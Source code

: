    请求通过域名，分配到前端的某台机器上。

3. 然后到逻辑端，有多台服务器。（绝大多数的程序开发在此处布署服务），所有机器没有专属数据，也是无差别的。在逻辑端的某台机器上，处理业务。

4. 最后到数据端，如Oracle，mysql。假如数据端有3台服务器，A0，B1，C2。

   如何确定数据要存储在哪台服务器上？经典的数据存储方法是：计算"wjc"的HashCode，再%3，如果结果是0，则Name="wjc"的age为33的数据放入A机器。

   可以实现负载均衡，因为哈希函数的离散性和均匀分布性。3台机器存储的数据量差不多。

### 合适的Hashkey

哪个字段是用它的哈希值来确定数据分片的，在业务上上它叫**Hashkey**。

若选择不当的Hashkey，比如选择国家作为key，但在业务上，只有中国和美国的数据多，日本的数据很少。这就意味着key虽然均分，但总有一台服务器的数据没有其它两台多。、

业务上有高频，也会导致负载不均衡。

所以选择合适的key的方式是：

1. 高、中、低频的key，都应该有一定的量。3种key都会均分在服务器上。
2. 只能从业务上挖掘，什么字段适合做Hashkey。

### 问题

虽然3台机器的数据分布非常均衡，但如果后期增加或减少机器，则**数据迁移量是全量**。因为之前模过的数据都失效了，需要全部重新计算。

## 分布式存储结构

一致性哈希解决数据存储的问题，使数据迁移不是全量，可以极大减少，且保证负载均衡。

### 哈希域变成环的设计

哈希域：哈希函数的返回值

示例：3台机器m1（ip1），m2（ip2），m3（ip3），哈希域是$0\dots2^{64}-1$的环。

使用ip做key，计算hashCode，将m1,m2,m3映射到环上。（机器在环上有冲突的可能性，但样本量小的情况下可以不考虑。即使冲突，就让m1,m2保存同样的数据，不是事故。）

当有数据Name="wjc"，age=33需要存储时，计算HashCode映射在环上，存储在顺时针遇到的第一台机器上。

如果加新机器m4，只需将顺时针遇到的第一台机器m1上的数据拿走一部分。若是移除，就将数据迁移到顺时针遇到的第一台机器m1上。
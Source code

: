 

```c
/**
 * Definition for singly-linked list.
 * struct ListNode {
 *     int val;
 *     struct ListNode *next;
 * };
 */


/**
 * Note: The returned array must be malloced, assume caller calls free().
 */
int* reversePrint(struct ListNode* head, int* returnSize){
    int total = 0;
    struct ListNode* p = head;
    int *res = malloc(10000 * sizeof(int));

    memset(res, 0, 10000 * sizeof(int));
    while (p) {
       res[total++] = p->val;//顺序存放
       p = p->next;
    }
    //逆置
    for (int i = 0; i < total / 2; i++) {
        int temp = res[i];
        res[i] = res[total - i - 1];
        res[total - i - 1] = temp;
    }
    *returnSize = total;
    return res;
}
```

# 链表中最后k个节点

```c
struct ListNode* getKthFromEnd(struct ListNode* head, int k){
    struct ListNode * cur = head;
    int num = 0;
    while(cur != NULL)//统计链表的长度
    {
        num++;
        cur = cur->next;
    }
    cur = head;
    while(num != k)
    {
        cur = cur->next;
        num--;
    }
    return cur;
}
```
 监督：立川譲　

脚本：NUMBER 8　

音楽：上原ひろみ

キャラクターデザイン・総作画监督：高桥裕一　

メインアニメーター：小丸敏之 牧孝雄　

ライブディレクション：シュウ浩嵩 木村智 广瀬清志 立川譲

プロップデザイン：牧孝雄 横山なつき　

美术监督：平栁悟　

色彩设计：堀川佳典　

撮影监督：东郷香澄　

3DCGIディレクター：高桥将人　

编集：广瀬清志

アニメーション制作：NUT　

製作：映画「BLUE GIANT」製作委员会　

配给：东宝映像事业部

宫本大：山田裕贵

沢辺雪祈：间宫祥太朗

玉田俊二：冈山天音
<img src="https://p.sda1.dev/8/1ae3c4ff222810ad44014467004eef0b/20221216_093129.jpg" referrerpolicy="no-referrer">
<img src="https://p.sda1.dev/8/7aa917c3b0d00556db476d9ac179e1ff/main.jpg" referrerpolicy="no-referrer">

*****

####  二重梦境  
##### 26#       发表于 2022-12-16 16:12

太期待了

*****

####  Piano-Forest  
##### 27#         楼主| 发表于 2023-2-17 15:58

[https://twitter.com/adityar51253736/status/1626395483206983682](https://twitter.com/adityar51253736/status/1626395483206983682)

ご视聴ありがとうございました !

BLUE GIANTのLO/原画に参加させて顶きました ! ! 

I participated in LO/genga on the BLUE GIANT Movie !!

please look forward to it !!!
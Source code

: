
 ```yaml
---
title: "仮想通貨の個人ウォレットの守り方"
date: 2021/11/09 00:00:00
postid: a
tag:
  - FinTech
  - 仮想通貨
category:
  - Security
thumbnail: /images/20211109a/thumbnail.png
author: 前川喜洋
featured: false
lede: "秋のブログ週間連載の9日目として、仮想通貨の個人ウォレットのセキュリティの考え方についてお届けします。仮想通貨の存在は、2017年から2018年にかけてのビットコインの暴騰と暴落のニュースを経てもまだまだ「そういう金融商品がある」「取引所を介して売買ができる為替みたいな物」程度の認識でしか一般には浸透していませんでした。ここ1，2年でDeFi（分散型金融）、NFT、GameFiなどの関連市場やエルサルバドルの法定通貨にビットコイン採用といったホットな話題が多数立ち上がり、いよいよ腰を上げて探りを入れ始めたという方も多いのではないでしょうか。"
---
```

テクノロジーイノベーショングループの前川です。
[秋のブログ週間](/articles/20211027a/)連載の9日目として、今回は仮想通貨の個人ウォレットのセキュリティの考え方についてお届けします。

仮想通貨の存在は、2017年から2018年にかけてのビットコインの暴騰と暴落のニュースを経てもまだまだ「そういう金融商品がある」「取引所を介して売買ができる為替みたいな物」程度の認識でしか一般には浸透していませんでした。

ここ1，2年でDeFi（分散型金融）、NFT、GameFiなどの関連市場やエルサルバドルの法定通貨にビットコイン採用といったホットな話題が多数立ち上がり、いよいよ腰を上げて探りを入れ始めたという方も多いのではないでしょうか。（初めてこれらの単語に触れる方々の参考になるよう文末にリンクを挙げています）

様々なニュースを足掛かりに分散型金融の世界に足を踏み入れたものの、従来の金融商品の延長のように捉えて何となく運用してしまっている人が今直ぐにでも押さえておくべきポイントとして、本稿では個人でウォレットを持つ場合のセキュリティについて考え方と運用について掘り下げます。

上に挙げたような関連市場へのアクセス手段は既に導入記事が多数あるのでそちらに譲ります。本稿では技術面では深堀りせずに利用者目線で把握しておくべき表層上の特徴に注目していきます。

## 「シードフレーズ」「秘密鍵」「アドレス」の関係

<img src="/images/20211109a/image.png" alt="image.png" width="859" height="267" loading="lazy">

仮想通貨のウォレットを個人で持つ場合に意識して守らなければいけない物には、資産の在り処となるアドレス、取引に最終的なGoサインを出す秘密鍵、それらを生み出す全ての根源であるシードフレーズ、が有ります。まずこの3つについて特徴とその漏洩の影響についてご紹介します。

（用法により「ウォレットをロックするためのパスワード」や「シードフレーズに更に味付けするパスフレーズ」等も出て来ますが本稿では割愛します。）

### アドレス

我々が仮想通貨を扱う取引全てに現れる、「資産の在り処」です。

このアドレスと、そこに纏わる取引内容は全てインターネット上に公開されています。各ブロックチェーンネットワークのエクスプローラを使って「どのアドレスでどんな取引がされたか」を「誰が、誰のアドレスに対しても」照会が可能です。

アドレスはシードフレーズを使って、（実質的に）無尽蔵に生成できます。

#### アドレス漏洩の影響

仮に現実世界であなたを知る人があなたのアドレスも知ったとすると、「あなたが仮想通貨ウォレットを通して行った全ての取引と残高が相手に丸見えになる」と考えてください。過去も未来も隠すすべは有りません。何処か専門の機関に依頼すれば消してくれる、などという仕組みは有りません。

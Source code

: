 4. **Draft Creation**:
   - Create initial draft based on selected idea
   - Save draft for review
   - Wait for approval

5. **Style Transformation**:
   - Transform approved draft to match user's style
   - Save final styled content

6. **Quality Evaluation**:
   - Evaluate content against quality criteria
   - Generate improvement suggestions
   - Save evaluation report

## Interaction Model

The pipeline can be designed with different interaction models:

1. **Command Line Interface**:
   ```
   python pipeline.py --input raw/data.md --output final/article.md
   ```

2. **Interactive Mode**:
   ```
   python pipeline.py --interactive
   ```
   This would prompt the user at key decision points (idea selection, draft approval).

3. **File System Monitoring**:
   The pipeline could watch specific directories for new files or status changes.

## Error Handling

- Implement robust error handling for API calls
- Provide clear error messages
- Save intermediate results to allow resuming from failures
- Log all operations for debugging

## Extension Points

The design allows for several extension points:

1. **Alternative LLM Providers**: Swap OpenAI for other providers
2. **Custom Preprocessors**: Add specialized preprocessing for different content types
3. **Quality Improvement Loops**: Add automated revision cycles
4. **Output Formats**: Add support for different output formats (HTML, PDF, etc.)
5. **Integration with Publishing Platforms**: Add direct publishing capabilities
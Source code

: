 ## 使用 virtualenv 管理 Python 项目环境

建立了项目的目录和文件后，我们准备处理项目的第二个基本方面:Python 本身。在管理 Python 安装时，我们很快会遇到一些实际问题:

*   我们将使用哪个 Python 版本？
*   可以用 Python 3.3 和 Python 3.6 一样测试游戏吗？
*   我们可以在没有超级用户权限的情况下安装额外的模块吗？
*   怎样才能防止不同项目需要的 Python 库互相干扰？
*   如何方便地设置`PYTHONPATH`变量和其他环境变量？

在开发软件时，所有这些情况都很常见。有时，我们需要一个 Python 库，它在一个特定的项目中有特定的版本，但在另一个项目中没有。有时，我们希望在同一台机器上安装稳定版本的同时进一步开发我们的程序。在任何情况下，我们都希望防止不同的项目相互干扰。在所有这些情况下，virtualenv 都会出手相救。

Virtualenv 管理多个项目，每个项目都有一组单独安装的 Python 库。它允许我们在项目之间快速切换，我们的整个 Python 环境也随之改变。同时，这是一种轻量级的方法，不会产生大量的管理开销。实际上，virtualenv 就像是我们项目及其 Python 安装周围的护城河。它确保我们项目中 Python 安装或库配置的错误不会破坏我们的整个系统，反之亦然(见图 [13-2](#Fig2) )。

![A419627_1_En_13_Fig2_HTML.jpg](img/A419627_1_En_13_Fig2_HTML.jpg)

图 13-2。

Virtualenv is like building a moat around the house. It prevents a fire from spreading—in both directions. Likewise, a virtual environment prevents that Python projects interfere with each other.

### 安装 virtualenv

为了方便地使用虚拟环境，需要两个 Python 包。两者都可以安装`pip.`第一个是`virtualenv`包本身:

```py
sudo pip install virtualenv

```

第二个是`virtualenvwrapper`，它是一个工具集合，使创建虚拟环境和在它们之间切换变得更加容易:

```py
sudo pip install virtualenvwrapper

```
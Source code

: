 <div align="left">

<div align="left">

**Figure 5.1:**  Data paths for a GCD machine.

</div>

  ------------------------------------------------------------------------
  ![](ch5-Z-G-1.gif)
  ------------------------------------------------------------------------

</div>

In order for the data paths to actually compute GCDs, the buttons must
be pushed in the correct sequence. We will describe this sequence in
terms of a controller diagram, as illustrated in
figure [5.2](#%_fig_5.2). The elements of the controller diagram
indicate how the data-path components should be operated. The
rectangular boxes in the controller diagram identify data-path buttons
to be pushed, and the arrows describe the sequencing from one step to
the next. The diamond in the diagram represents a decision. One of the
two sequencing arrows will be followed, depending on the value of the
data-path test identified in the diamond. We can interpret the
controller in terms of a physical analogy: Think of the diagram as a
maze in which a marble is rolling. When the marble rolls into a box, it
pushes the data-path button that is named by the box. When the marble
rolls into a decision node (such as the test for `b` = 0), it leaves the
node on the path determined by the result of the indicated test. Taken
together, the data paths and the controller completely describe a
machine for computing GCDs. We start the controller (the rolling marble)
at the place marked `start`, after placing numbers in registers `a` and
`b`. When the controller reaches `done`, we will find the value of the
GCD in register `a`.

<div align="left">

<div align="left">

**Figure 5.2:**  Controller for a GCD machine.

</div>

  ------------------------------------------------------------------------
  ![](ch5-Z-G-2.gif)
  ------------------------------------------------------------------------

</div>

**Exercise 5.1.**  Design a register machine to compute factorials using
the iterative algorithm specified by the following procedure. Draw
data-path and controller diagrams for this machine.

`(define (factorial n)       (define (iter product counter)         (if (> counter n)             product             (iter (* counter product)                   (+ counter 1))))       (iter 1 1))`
====
* Work item
Your answer must be one number: the count of lines in the entries that contain the string "different".

* Exercise answer
3